Saved entries:
★ ★ ★ ★ ★ ★ ★

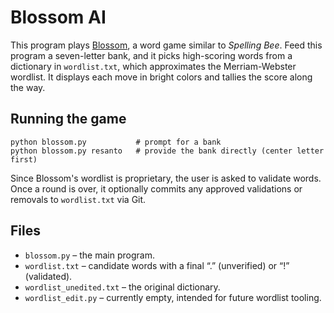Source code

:Blossom AI
==========

This program plays [Blossom](https://www.merriam-webster.com/games/blossom-word-game), a word game similar to
*Spelling Bee*. Feed this program a seven-letter bank, and it picks high-scoring
words from a dictionary in `wordlist.txt`, which approximates the Merriam-Webster wordlist. It displays each move in bright
colors and tallies the score along the way.

Running the game
----------------

    python blossom.py           # prompt for a bank
    python blossom.py resanto   # provide the bank directly (center letter first)

Since Blossom's wordlist is proprietary, the user is asked to validate words. Once a
round is over, it optionally commits any approved validations or removals to
`wordlist.txt` via Git.

Files
-----

- `blossom.py` – the main program.
- `wordlist.txt` – candidate words with a final “.” (unverified) or “!”
  (validated).
- `wordlist_unedited.txt` – the original dictionary.
- `wordlist_edit.py` – currently empty, intended for future wordlist tooling.

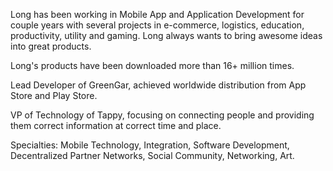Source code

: Long has been working in Mobile App and Application Development for couple years with several projects in e-commerce, logistics, education, productivity, utility and gaming. Long always wants to bring awesome ideas into great products.

Long's products have been downloaded more than 16+ million times.

Lead Developer of GreenGar, achieved worldwide distribution from App Store and Play Store.

VP of Technology of Tappy, focusing on connecting people and providing them correct information at correct time and place.

Specialties: Mobile Technology, Integration, Software Development, Decentralized Partner Networks, Social Community, Networking, Art.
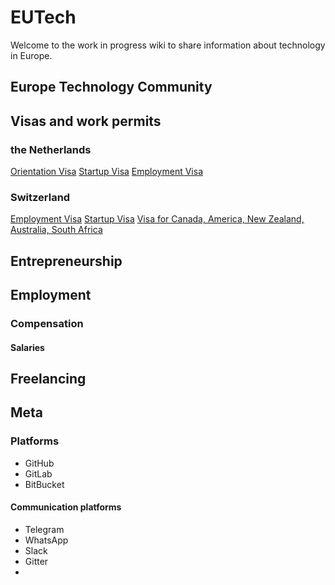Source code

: # EUTech

Welcome to the work in progress wiki to share information about technology in Europe.

## Europe Technology Community

## Visas and work permits

### the Netherlands
[Orientation Visa](#)
[Startup Visa](#)
[Employment Visa](#)

### Switzerland
[Employment Visa](#)
[Startup Visa](#)
[Visa for Canada, America, New Zealand, Australia, South Africa](#)

## Entrepreneurship

## Employment

### Compensation

#### Salaries

## Freelancing

## Meta

### Platforms
* GitHub
* GitLab
* BitBucket


#### Communication platforms
* Telegram
* WhatsApp
* Slack
* Gitter
*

★ ★ ★ ★ ★ ★ ★

Aim of the exercise:
Copy every entry word for word, but omit the pictures.

Your response:
Source code

:Blossom AI
==========

This program plays [Blossom](https://www.merriam-webster.com/games/blossom-word-game), a word game similar to
*Spelling Bee*. Feed this program a seven-letter bank, and it picks high-scoring
words from a dictionary in `wordlist.txt`, which approximates the Merriam-Webster wordlist. It displays each move in bright
colors and tallies the score along the way.

Running the game
----------------

    python blossom.py           # prompt for a bank
    python blossom.py resanto   # provide the bank directly (center letter first)

Since Blossom's wordlist is proprietary, the user is asked to validate words. Once a
round is over, it optionally commits any approved validations or removals to
`wordlist.txt` via Git.

Files
-----

- `blossom.py` – the main program.
- `wordlist.txt` – candidate words with a final “.” (unverified) or “!”
  (validated).
- `wordlist_unedited.txt` – the original dictionary.
- `wordlist_edit.py` – currently empty, intended for future wordlist tooling.

Source code

: Long has been working in Mobile App and Application Development for couple years with several projects in e-commerce, logistics, education, productivity, utility and gaming. Long always wants to bring awesome ideas into great products.

Long's products have been downloaded more than 16+ million times.

Lead Developer of GreenGar, achieved worldwide distribution from App Store and Play Store.

VP of Technology of Tappy, focusing on connecting people and providing them correct information at correct time and place.

Specialties: Mobile Technology, Integration, Software Development, Decentralized Partner Networks, Social Community, Networking, Art.
Source code

: # EUTech

Welcome to the work in progress wiki to share information about technology in Europe.

## Europe Technology Community

## Visas and work permits

### the Netherlands
[Orientation Visa](#)
[Startup Visa](#)
[Employment Visa](#)

### Switzerland
[Employment Visa](#)
[Startup Visa](#)
[Visa for Canada, America, New Zealand, Australia, South Africa](#)

## Entrepreneurship

## Employment

### Compensation

#### Salaries

## Freelancing

## Meta

### Platforms
* GitHub
* GitLab
* BitBucket


#### Communication platforms
* Telegram
* WhatsApp
* Slack
* Gitter
*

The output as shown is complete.